Catalogue entry no. 62 by William W. Robinson:
Adriaen van Ostade sketched this seated drinker in an album of fifty-two vellum leaves of uniform size in a plain black leather binding. Forty-one full-page drawings are executed directly onto the bound sheets—some on the recto, some on the verso of a leaf. They include signed or securely attributed works by twenty-seven draftsmen, whose contributions illustrate subjects ranging from mythological themes to genre scenes, landscapes, single figures, heads, animals, and still lifes. In addition to Adriaen van Ostade, other outstanding Dutch painters are represented, such as Govert Flinck, Jan van Goyen, Simon de Vlieger, Cornelis Saftleven, Emanuel de Witte, and Leonaert Bramer. Seven artists contributed two drawings apiece, and two—De Vlieger and Joris van der Haagen—executed three each. Preserved within the album are the only drawings known today by several masters, including De Witte, Christiaen van Couwenbergh, and Willem van Aelst. Ten sheets, scattered throughout the volume in no discernible sequence, bear dates from 1635 to 1641. The authors of two drawings remain unidentified, and a few pages bear indecipherable scribbles or childish doodles.
We know little of the album’s provenance between the seventeenth century and its appearance on the London art market in 1987. Circumstantial evidence suggests that its original owner resided in Delft or the Hague, and its binding may provide conclusive proof of his identity. A dozen of the identified draftsmen worked in Delft, and a majority lived there or a few kilometers away in the Hague when they executed their drawing(s) in the book. The raised bands on the spine and dyed black leather of the binding match those of more than twenty albums of various sizes that are stamped with the year 1637, although the Harvard volume lacks the dates and gold-tooled Dutch titles that decorate the larger “1637” portfolios. The owner of those albums was very likely Pieter Spiering (c. 1595–1652), who from 1630 managed the sales and finances of the Delft tapestry works founded by his father, and who later served as Swedish resident in the Hague and purveyor of art to Queen Christina. To the art historian Joachim von Sandrart, who knew him, Spiering was a “world-famous” connoisseur, whose “incomparable” collection included drawings by Albrecht Dürer, Raphael, Giulio Romano, Titian, and Paolo Veronese, and a complete oeuvre of “the most perfect impressions” of Lucas van Leyden’s prints. When Nicodemus Tessin the Younger visited Spiering’s heir in 1687, she still owned more than a hundred albums of drawings and prints. That Spiering also supported artists of his own time is attested by the impressive marble busts of himself and his wife that he commissioned from François Dieussart as well as the annuity he paid to Gerrit Dou for the right of first refusal to purchase that Leiden master’s paintings. If the binding of the Harvard album strongly suggests its provenance from Spiering’s collection—and this seems probable, although not certain—it has led us to the volume’s most likely owner. Not only did Spiering reside in both Delft and the Hague, but his collection and reputation as a patron would have attracted the local and visiting artists who contributed drawings to the book. The purpose of this unique volume was likely similar to that of a friendship album or album amicorum, although it consists entirely of drawings and lacks the textual components that were an essential feature of an album amicorum of the period.
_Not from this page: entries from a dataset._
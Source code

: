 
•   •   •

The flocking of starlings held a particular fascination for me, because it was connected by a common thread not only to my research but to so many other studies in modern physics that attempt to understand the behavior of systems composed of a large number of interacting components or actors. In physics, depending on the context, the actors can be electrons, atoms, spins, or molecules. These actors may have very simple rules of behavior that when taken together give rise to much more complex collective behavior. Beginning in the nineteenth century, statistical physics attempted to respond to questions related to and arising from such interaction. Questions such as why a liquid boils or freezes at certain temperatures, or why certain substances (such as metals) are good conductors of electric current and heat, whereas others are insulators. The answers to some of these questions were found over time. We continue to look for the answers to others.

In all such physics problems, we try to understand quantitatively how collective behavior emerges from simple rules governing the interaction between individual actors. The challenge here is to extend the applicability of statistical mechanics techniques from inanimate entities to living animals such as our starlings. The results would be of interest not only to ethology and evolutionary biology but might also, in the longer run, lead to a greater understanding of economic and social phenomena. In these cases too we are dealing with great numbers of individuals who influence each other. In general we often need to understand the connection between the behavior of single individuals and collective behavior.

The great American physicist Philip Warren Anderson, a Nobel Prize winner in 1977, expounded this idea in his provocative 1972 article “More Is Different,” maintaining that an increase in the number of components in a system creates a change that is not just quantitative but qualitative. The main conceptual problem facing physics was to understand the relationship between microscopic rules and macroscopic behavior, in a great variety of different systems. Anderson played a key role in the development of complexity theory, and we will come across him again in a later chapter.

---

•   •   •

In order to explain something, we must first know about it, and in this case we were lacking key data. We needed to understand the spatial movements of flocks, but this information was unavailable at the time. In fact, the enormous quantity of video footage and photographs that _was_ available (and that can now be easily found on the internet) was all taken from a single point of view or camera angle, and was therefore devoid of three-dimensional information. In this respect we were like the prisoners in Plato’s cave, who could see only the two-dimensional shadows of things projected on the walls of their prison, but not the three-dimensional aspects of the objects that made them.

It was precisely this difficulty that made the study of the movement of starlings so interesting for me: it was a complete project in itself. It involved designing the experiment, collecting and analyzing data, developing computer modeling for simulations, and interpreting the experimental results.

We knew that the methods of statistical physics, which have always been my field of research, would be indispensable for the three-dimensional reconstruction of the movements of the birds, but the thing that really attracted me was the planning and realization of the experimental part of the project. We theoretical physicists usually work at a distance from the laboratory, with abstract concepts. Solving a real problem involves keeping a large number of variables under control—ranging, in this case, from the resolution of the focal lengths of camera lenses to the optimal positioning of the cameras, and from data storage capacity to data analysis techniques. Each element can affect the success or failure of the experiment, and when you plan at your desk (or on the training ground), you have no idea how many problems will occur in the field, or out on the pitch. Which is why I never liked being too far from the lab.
The Haarlem painter of peasant genre subjects Adriaen van Ostade is, as far as we know, the only artist from that city whose work appears in the album. The vigorous zigzag lines that shade the figure and stool in this signed drawing of a seated peasant holding a jug and pipe are comparable to the modeling strokes in his impressive figure studies in black chalk on blue paper, the earliest of which date from the middle 1640s. However, the jagged contours, pose, and exaggerated coarseness of the features imply an earlier date, which is supported by comparison with a similarly reclining toper in a painting dated 1637 (Fig. 1). A second drawing in the album, although unsigned and perhaps unfinished, is identical in technique to Seated Peasant Drinking and unmistakably also the work of Adriaen van Ostade (Fig. 2).